EXERCISE INSTRUCTIONS: In the entries below, find the line containing "### インデックス操作", then copy it and every later line exactly, ending with the last line.

*** Opening DATA TO EXAMINE ***

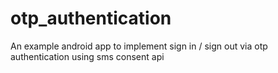 # otp_authentication
An example android app to implement sign in / sign out via otp authentication using sms consent api
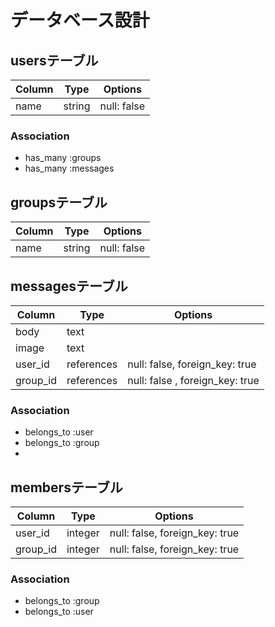 # データベース設計

## usersテーブル

| Column | Type   | Options     |
| ------ | ------ | ----------- |
| name   | string | null: false |

### Association
- has_many :groups
- has_many :messages


## groupsテーブル

| Column | Type   | Options     |
| ------ | ------ | ----------- |
| name   | string | null: false |

## messagesテーブル

| Column     | Type       | Options                         |
| ---------- | ---------- | ------------------------------- |
| body       | text       |                                 |
| image      | text       |                                 |
| user_id    | references | null: false, foreign_key: true  |
| group_id   | references | null: false , foreign_key: true |

### Association
- belongs_to :user
- belongs_to :group
- 

## membersテーブル

| Column   | Type    | Options                        |
| -------- | ------- | ------------------------------ |
| user_id  | integer | null: false, foreign_key: true |
| group_id | integer | null: false, foreign_key: true |

### Association
- belongs_to :group
- belongs_to :user
  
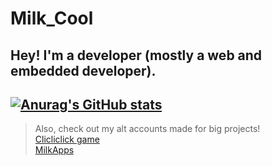 # Milk_Cool
## Hey! I'm a developer (mostly a web and embedded developer).
[![Anurag's GitHub stats](https://github-readme-stats.vercel.app/api?username=Milk-Cool)](https://github.com/anuraghazra/github-readme-stats)
-----
> Also, check out my alt accounts made for big projects! <br>
> [Clicliclick game](https://github.com/clicliclick) <br>
> [MilkApps](https://github.com/milkappsproject)

<!--
**Milk-Cool/Milk-Cool** is a ✨ _special_ ✨ repository because its `README.md` (this file) appears on your GitHub profile.

Here are some ideas to get you started:

- 🔭 I’m currently working on ...
- 🌱 I’m currently learning ...
- 👯 I’m looking to collaborate on ...
- 🤔 I’m looking for help with ...
- 💬 Ask me about ...
- 📫 How to reach me: ...
- 😄 Pronouns: ...
- ⚡ Fun fact: ...
-->
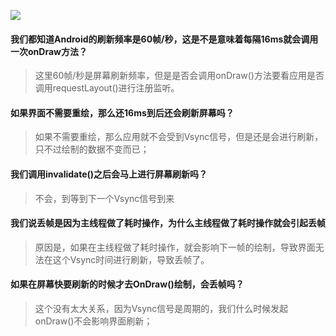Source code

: ![](https://gitee.com/hysbtr/pic/raw/master/ui_refresh.png)

#### 我们都知道Android的刷新频率是60帧/秒，这是不是意味着每隔16ms就会调用一次onDraw方法？
> 这里60帧/秒是屏幕刷新频率，但是是否会调用onDraw()方法要看应用是否调用requestLayout()进行注册监听。

#### 如果界面不需要重绘，那么还16ms到后还会刷新屏幕吗？
> 如果不需要重绘，那么应用就不会受到Vsync信号，但是还是会进行刷新，只不过绘制的数据不变而已；

#### 我们调用invalidate()之后会马上进行屏幕刷新吗？
> 不会，到等到下一个Vsync信号到来

#### 我们说丢帧是因为主线程做了耗时操作，为什么主线程做了耗时操作就会引起丢帧
> 原因是，如果在主线程做了耗时操作，就会影响下一帧的绘制，导致界面无法在这个Vsync时间进行刷新，导致丢帧了。

#### 如果在屏幕快要刷新的时候才去OnDraw()绘制，会丢帧吗？
> 这个没有太大关系，因为Vsync信号是周期的，我们什么时候发起onDraw()不会影响界面刷新；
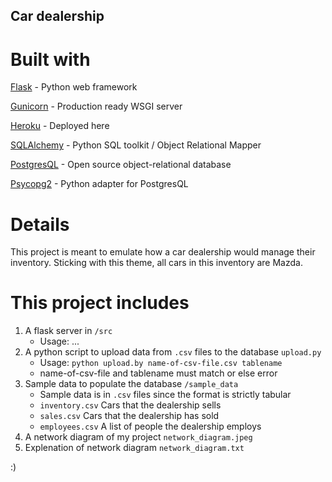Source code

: ## Car dealership

# Built with
[Flask](https://palletsprojects.com/p/flask/) - Python web framework

[Gunicorn](https://gunicorn.org/) - Production ready WSGI server

[Heroku](https://www.heroku.com/) - Deployed here

[SQLAlchemy](https://www.sqlalchemy.org/) - Python SQL toolkit / Object Relational Mapper

[PostgresQL](https://www.postgresql.org/) - Open source object-relational database

[Psycopg2](https://www.psycopg.org/) - Python adapter for PostgresQL 

# Details
This project is meant to emulate how a car dealership would manage their inventory. Sticking with this theme, all cars in this inventory are Mazda.

# This project includes
1. A flask server in `/src`
	* Usage: ...
2. A python script to upload data from `.csv` files to the database `upload.py`
	* Usage: `python upload.by name-of-csv-file.csv tablename`
	* name-of-csv-file and tablename must match or else error
3. Sample data to populate the database `/sample_data`
	* Sample data is in `.csv` files since the format is strictly tabular 
	* `inventory.csv` Cars that the dealership sells
	* `sales.csv` Cars that the dealership has sold
	* `employees.csv` A list of people the dealership employs
4. A network diagram of my project `network_diagram.jpeg`
5. Explenation of network diagram `network_diagram.txt` 

:)
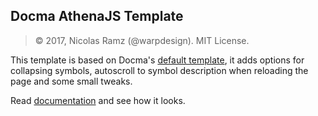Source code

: ## Docma AthenaJS Template

> © 2017, Nicolas Ramz (@warpdesign). MIT License.

This template is based on Docma's [default template](https://github.com/onury/docma/tree/master/templates/default), it adds options for collapsing symbols, autoscroll to symbol description when reloading the page and some small tweaks.

Read [documentation](https://athenajs.github.io/athenajs-documentation/) and see how it looks.

[docma]:https://github.com/onury/docma
[template-docs]:https://onury.github.io/docma/?content=default-template
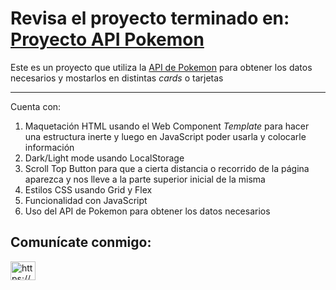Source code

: # Revisa el proyecto terminado en: [Proyecto API Pokemon](https://abelborit.github.io/api-pokemon/)

Este es un proyecto que utiliza la [API de Pokemon](https://pokeapi.co/) para obtener los datos necesarios y mostarlos en distintas _cards_ o tarjetas

---

Cuenta con:

1. Maquetación HTML usando el Web Component _Template_ para hacer una estructura inerte y luego en JavaScript poder usarla y colocarle información
1. Dark/Light mode usando LocalStorage
1. Scroll Top Button para que a cierta distancia o recorrido de la página aparezca y nos lleve a la parte superior inicial de la misma
1. Estilos CSS usando Grid y Flex
1. Funcionalidad con JavaScript
1. Uso del API de Pokemon para obtener los datos necesarios

## Comunícate conmigo:

<a href="https://www.linkedin.com/in/abelborit/" target="_blank" rel="noopener noreferrer"><img align="center" src="https://raw.githubusercontent.com/rahuldkjain/github-profile-readme-generator/master/src/images/icons/Social/linked-in-alt.svg" alt="https://www.linkedin.com/in/abelborit/" height="30" width="40" /></a>
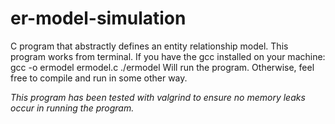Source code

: # er-model-simulation
C program that abstractly defines an entity relationship model. This program works from terminal.
If you have the gcc installed on your machine:
	gcc -o ermodel ermodel.c
	./ermodel
Will run the program. Otherwise, feel free to compile and run in some other way.

*This program has been tested with valgrind to ensure no memory leaks occur in running the program.*
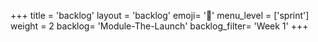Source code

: +++
title = 'backlog'
layout = 'backlog'
emoji= '📝'
menu_level = ['sprint']
weight = 2
backlog= 'Module-The-Launch'
backlog_filter= 'Week 1'
+++

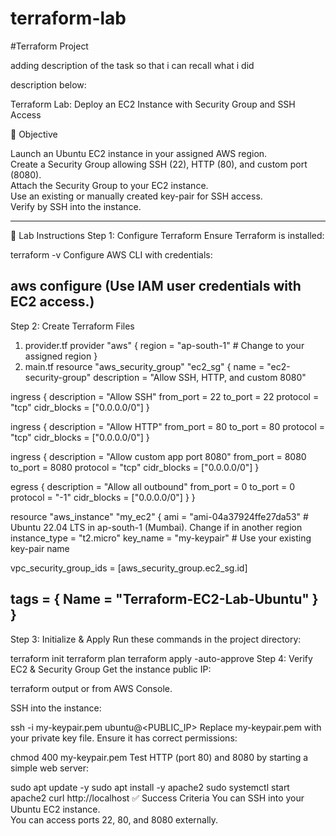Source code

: # terraform-lab
#Terraform Project

adding description of the task so that i can recall what i did

description below:

Terraform Lab: Deploy an EC2 Instance with Security Group and SSH Access

🎯 Objective

Launch an Ubuntu EC2 instance in your assigned AWS region.\
Create a Security Group allowing SSH (22), HTTP (80), and custom port (8080).\
Attach the Security Group to your EC2 instance.\
Use an existing or manually created key-pair for SSH access.\
Verify by SSH into the instance.

-----------------------------------------------------------------------------------------------------------------------------------------------------------------------------------------------------------------
📝 Lab Instructions
Step 1: Configure Terraform
Ensure Terraform is installed:

terraform -v
Configure AWS CLI with credentials:

aws configure
(Use IAM user credentials with EC2 access.)
-----------------------------------------------------------------------------------------------------------------------------------------------------------------------------------------------------------------
Step 2: Create Terraform Files
1. provider.tf
provider "aws" {
  region = "ap-south-1" # Change to your assigned region
}
2. main.tf
resource "aws_security_group" "ec2_sg" {
  name        = "ec2-security-group"
  description = "Allow SSH, HTTP, and custom 8080"

  ingress {
    description = "Allow SSH"
    from_port   = 22
    to_port     = 22
    protocol    = "tcp"
    cidr_blocks = ["0.0.0.0/0"]
  }

  ingress {
    description = "Allow HTTP"
    from_port   = 80
    to_port     = 80
    protocol    = "tcp"
    cidr_blocks = ["0.0.0.0/0"]
  }

  ingress {
    description = "Allow custom app port 8080"
    from_port   = 8080
    to_port     = 8080
    protocol    = "tcp"
    cidr_blocks = ["0.0.0.0/0"]
  }

  egress {
    description = "Allow all outbound"
    from_port   = 0
    to_port     = 0
    protocol    = "-1"
    cidr_blocks = ["0.0.0.0/0"]
  }
}

resource "aws_instance" "my_ec2" {
  ami           = "ami-04a37924ffe27da53" # Ubuntu 22.04 LTS in ap-south-1 (Mumbai). Change if in another region
  instance_type = "t2.micro"
  key_name      = "my-keypair" # Use your existing key-pair name

  vpc_security_group_ids = [aws_security_group.ec2_sg.id]

  tags = {
    Name = "Terraform-EC2-Lab-Ubuntu"
  }
}
-----------------------------------------------------------------------------------------------------------------------------------------------------------------------------------------------------------------
Step 3: Initialize & Apply
Run these commands in the project directory:

terraform init
terraform plan
terraform apply -auto-approve
Step 4: Verify EC2 & Security Group
Get the instance public IP:

terraform output
or from AWS Console.

SSH into the instance:

ssh -i my-keypair.pem ubuntu@<PUBLIC_IP>
Replace my-keypair.pem with your private key file. Ensure it has correct permissions:

chmod 400 my-keypair.pem
Test HTTP (port 80) and 8080 by starting a simple web server:

sudo apt update -y
sudo apt install -y apache2
sudo systemctl start apache2
curl http://localhost
✅ Success Criteria
You can SSH into your Ubuntu EC2 instance.\
You can access ports 22, 80, and 8080 externally.
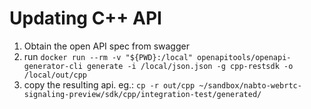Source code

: # Updating C++ API

1) Obtain the open API spec from swagger
2) run `docker run --rm -v "${PWD}:/local" openapitools/openapi-generator-cli generate -i /local/json.json -g cpp-restsdk -o /local/out/cpp`
3) copy the resulting api. eg.: `cp -r out/cpp ~/sandbox/nabto-webrtc-signaling-preview/sdk/cpp/integration-test/generated/`
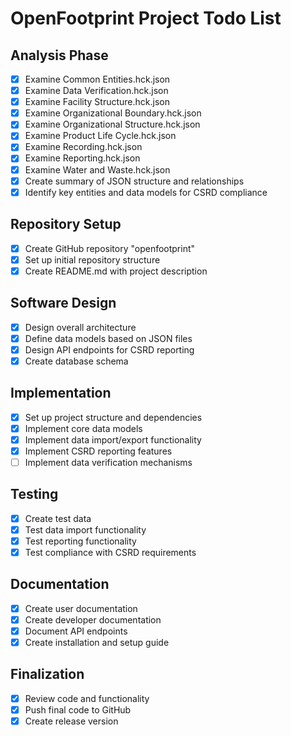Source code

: # OpenFootprint Project Todo List

## Analysis Phase
- [x] Examine Common Entities.hck.json
- [x] Examine Data Verification.hck.json
- [x] Examine Facility Structure.hck.json
- [x] Examine Organizational Boundary.hck.json
- [x] Examine Organizational Structure.hck.json
- [x] Examine Product Life Cycle.hck.json
- [x] Examine Recording.hck.json
- [x] Examine Reporting.hck.json
- [x] Examine Water and Waste.hck.json
- [x] Create summary of JSON structure and relationships
- [x] Identify key entities and data models for CSRD compliance

## Repository Setup
- [x] Create GitHub repository "openfootprint"
- [x] Set up initial repository structure
- [x] Create README.md with project description

## Software Design
- [x] Design overall architecture
- [x] Define data models based on JSON files
- [x] Design API endpoints for CSRD reporting
- [x] Create database schema

## Implementation
- [x] Set up project structure and dependencies
- [x] Implement core data models
- [x] Implement data import/export functionality
- [x] Implement CSRD reporting features
- [ ] Implement data verification mechanisms

## Testing
- [x] Create test data
- [x] Test data import functionality
- [x] Test reporting functionality
- [x] Test compliance with CSRD requirements

## Documentation
- [x] Create user documentation
- [x] Create developer documentation
- [x] Document API endpoints
- [x] Create installation and setup guide

## Finalization
- [x] Review code and functionality
- [x] Push final code to GitHub
- [x] Create release version
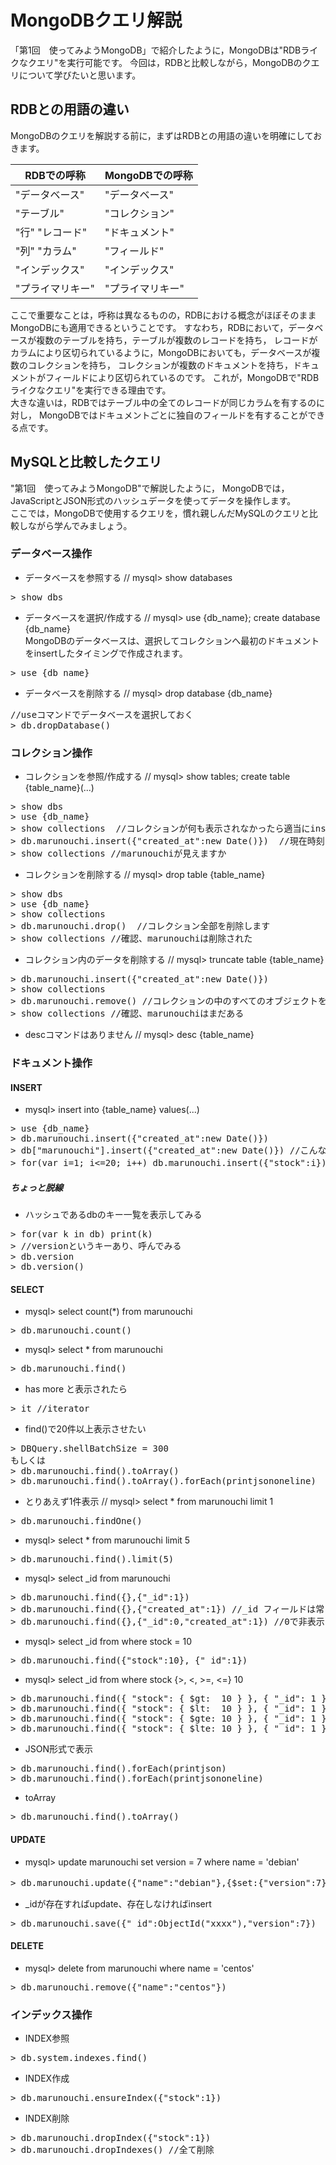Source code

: MongoDBクエリ解説
=====

「第1回　使ってみようMongoDB」で紹介したように，MongoDBは"RDBライクなクエリ"を実行可能です。
今回は，RDBと比較しながら，MongoDBのクエリについて学びたいと思います。

## RDBとの用語の違い

MongoDBのクエリを解説する前に，まずはRDBとの用語の違いを明確にしておきます。

RDBでの呼称               |  MongoDBでの呼称
--------------------------|---------
"データベース"            | "データベース"
"テーブル"                | "コレクション"
"行" "レコード"           | "ドキュメント"
"列" "カラム"             | "フィールド"
"インデックス"            | "インデックス"
"プライマリキー"          |  "プライマリキー"

ここで重要なことは，呼称は異なるものの，RDBにおける概念がほぼそのままMongoDBにも適用できるということです。
すなわち，RDBにおいて，データベースが複数のテーブルを持ち，テーブルが複数のレコードを持ち，
レコードがカラムにより区切られているように，MongoDBにおいても，データベースが複数のコレクションを持ち，
コレクションが複数のドキュメントを持ち，ドキュメントがフィールドにより区切られているのです。
これが，MongoDBで"RDBライクなクエリ"を実行できる理由です。  
大きな違いは，RDBではテーブル中の全てのレコードが同じカラムを有するのに対し，
MongoDBではドキュメントごとに独自のフィールドを有することができる点です。


## MySQLと比較したクエリ

"第1回　使ってみようMongoDB"で解説したように，
MongoDBでは，JavaScriptとJSON形式のハッシュデータを使ってデータを操作します。  
ここでは，MongoDBで使用するクエリを，慣れ親しんだMySQLのクエリと比較しながら学んでみましょう。  

### データベース操作
* データベースを参照する // mysql> show databases
<pre>
> show dbs
</pre>

* データベースを選択/作成する // mysql> use {db_name}; create database {db_name}  
MongoDBのデータベースは、選択してコレクションへ最初のドキュメントをinsertしたタイミングで作成されます。
<pre>
> use {db_name}
</pre>

* データベースを削除する // mysql> drop database {db_name}
<pre>
//useコマンドでデータベースを選択しておく    
> db.dropDatabase()
</pre>

### コレクション操作
* コレクションを参照/作成する // mysql> show tables; create table {table_name}(...)
<pre>
> show dbs  
> use {db_name}  
> show collections  //コレクションが何も表示されなかったら適当にinsertする  
> db.marunouchi.insert({"created_at":new Date()})  //現在時刻をinsert  
> show collections //marunouchiが見えますか
</pre>

* コレクションを削除する // mysql> drop table {table_name}
<pre>
> show dbs  
> use {db_name}  
> show collections  
> db.marunouchi.drop()  //コレクション全部を削除します  
> show collections //確認、marunouchiは削除された  
</pre>

* コレクション内のデータを削除する // mysql> truncate table {table_name}
<pre>
> db.marunouchi.insert({"created_at":new Date()})  
> show collections  
> db.marunouchi.remove() //コレクションの中のすべてのオブジェクトを削除します  
> show collections //確認、marunouchiはまだある  
</pre>

* descコマンドはありません // mysql> desc {table_name}

### ドキュメント操作
#### INSERT
* mysql> insert into {table_name} values(...)
<pre>
> use {db_name}
> db.marunouchi.insert({"created_at":new Date()})
> db["marunouchi"].insert({"created_at":new Date()}) //こんな書き方もできます 
> for(var i=1; i<=20; i++) db.marunouchi.insert({"stock":i}) //for文も使えます
</pre>


##### ちょっと脱線 
* ハッシュであるdbのキー一覧を表示してみる
<pre>
> for(var k in db) print(k)
> //versionというキーあり、呼んでみる
> db.version
> db.version()
</pre>


#### SELECT
* mysql> select count(*) from marunouchi
<pre>
> db.marunouchi.count()
</pre>

* mysql> select * from marunouchi
<pre>
> db.marunouchi.find()
</pre>

* has more と表示されたら
<pre>
> it //iterator
</pre>

* find()で20件以上表示させたい
<pre>
> DBQuery.shellBatchSize = 300  
もしくは  
> db.marunouchi.find().toArray()  
> db.marunouchi.find().toArray().forEach(printjsononeline)  
</pre>


* とりあえず1件表示 // mysql> select * from marunouchi limit 1
<pre>
> db.marunouchi.findOne()
</pre>

* mysql> select * from marunouchi limit 5
<pre>
> db.marunouchi.find().limit(5)
</pre>

* mysql> select _id from marunouchi
<pre>
> db.marunouchi.find({},{"_id":1})  
> db.marunouchi.find({},{"created_at":1}) //_id フィールドは常に表示される  
> db.marunouchi.find({},{"_id":0,"created_at":1}) //0で非表示に  
</pre>

* mysql> select _id from where stock = 10
<pre>
> db.marunouchi.find({"stock":10}, {"_id":1})  
</pre>

* mysql> select _id from where stock {>, <, >=, <=} 10
<pre>
> db.marunouchi.find({ "stock": { $gt:  10 } }, { "_id": 1 })
> db.marunouchi.find({ "stock": { $lt:  10 } }, { "_id": 1 })
> db.marunouchi.find({ "stock": { $gte: 10 } }, { "_id": 1 })
> db.marunouchi.find({ "stock": { $lte: 10 } }, { "_id": 1 })
</pre>

* JSON形式で表示
<pre>
> db.marunouchi.find().forEach(printjson)  
> db.marunouchi.find().forEach(printjsononeline)  
</pre>

* toArray
<pre>
> db.marunouchi.find().toArray()
</pre>

#### UPDATE
* mysql> update marunouchi set version = 7 where name = 'debian'
<pre>
> db.marunouchi.update({"name":"debian"},{$set:{"version":7}}) //$setがないと他のフィールドが消えてしまうので注意
</pre>

* _idが存在すればupdate、存在しなければinsert
<pre>
> db.marunouchi.save({"_id":ObjectId("xxxx"),"version":7})
</pre>

#### DELETE
* mysql> delete from marunouchi where name = 'centos'
<pre>
> db.marunouchi.remove({"name":"centos"})
</pre>

### インデックス操作
* INDEX参照
<pre>
> db.system.indexes.find()
</pre>

* INDEX作成
<pre>
> db.marunouchi.ensureIndex({"stock":1})
</pre>

* INDEX削除
<pre>
> db.marunouchi.dropIndex({"stock":1})  
> db.marunouchi.dropIndexes() //全て削除  
</pre>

*** Closing DATA TO EXAMINE ***

ANSWER TO THIS TASK:
### インデックス操作
* INDEX参照
<pre>
> db.system.indexes.find()
</pre>

* INDEX作成
<pre>
> db.marunouchi.ensureIndex({"stock":1})
</pre>

* INDEX削除
<pre>
> db.marunouchi.dropIndex({"stock":1})  
> db.marunouchi.dropIndexes() //全て削除  
</pre>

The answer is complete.